━━━ Listed entries ━━━

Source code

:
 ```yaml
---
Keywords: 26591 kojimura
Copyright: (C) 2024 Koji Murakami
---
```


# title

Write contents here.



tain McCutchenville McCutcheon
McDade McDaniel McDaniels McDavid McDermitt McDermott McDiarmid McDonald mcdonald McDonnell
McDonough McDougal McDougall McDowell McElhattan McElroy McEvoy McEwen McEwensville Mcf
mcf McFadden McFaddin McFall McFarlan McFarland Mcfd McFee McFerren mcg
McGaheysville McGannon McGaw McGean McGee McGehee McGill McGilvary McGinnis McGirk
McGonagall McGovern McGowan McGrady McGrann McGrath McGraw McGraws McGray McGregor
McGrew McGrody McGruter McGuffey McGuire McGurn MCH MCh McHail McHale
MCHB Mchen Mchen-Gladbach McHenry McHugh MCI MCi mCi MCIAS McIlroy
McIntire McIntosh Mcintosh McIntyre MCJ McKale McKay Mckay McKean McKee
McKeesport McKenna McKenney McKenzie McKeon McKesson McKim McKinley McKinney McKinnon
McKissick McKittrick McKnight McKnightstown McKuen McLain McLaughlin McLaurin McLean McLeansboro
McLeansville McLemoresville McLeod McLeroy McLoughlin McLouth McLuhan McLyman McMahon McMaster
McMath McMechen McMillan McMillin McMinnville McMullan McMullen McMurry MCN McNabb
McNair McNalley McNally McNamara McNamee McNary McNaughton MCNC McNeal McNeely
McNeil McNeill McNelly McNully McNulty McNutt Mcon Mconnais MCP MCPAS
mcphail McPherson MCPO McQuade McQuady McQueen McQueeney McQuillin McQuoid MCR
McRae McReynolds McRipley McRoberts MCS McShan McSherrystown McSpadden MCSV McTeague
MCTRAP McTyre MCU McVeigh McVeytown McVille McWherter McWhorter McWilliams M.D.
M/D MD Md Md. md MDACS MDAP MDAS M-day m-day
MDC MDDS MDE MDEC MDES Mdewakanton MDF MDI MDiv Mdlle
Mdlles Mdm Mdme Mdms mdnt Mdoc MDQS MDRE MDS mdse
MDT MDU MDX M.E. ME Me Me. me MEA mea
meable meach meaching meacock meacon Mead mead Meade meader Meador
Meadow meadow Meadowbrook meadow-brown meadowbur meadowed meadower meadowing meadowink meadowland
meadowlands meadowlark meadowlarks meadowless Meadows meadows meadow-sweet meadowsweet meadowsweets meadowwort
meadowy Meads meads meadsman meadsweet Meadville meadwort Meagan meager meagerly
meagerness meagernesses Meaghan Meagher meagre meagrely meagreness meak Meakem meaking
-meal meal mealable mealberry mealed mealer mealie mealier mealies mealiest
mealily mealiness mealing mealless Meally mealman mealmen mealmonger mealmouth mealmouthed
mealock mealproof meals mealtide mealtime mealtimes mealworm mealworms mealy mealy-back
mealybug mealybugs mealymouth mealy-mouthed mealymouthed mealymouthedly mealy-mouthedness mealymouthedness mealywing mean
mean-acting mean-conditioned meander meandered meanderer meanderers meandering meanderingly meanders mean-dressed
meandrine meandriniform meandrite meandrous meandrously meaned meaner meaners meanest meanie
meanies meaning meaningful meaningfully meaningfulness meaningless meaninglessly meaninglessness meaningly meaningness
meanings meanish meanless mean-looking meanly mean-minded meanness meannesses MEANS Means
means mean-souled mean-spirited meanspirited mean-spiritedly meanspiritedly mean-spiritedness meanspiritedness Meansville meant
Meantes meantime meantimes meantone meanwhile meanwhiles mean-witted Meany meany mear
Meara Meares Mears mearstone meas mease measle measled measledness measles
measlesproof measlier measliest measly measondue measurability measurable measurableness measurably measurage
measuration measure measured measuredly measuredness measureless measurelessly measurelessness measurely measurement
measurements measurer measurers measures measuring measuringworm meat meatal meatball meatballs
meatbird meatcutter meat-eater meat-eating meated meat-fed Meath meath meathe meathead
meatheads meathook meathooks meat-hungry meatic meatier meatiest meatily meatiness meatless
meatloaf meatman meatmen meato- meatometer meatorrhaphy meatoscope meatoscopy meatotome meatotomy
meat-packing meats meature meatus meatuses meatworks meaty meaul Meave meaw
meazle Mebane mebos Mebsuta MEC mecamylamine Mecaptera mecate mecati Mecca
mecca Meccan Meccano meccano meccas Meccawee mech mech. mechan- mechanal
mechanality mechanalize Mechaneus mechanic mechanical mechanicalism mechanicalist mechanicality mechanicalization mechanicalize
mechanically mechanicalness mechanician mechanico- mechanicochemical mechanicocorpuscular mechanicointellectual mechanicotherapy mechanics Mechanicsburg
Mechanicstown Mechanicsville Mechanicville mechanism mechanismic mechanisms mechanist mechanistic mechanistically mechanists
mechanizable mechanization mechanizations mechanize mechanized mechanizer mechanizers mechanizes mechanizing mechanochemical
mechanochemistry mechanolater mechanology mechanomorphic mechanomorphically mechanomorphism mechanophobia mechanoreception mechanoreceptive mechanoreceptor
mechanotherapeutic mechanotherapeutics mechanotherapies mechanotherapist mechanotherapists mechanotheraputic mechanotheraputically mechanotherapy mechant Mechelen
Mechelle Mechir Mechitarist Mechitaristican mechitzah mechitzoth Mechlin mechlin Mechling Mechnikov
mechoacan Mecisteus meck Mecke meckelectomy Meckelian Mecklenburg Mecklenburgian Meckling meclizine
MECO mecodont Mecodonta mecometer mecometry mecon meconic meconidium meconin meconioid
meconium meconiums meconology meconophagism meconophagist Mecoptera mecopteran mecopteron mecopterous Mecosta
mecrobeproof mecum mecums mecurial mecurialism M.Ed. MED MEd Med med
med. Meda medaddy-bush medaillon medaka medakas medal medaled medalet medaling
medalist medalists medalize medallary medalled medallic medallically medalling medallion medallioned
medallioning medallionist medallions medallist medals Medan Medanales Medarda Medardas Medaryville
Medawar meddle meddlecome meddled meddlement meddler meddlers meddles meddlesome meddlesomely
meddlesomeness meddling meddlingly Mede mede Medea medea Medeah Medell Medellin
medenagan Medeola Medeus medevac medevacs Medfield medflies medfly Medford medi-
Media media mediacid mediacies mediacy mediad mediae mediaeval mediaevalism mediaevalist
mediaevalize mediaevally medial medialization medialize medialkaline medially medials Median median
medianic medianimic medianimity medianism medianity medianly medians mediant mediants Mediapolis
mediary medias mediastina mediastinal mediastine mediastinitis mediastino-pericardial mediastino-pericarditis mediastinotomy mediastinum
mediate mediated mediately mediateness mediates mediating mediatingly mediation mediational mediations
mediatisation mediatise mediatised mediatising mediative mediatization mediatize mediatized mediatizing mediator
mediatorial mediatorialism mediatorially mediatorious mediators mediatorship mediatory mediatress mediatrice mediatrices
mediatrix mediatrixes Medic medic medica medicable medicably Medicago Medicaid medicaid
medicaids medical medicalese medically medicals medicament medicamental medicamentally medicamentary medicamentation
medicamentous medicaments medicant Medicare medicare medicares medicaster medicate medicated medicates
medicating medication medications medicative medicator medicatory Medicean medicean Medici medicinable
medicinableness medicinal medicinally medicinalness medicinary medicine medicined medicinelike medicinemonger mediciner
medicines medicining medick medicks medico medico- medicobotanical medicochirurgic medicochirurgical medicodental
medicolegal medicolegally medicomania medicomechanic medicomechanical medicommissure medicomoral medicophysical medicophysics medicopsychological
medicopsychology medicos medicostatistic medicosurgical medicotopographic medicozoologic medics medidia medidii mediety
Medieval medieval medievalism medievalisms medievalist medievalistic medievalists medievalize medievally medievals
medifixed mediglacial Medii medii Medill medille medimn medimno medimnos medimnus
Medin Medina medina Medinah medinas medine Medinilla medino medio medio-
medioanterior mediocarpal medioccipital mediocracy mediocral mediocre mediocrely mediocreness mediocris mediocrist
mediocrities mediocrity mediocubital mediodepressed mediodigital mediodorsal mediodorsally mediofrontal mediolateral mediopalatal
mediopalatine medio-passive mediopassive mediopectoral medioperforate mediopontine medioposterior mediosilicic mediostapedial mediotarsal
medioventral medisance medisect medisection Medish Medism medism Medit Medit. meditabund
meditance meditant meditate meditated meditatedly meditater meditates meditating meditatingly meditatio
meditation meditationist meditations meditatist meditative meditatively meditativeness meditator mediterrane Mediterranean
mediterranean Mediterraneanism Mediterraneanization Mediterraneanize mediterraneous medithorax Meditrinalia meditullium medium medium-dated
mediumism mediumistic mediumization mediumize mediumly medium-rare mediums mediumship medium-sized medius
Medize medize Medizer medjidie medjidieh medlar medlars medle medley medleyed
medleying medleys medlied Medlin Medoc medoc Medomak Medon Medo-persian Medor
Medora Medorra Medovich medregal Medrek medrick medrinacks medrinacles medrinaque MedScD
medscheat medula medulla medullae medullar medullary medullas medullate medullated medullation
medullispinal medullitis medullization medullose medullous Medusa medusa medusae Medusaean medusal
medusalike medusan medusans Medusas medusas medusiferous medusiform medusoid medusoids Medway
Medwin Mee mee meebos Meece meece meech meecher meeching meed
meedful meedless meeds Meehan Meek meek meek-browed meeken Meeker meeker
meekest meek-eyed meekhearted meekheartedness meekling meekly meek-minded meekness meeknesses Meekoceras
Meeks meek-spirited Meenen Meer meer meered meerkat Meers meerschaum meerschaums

━━━

**Task prompt:** Work out the number of lines in the listing above that hold the word "meek". Write that number by itself.

**Response below:** 3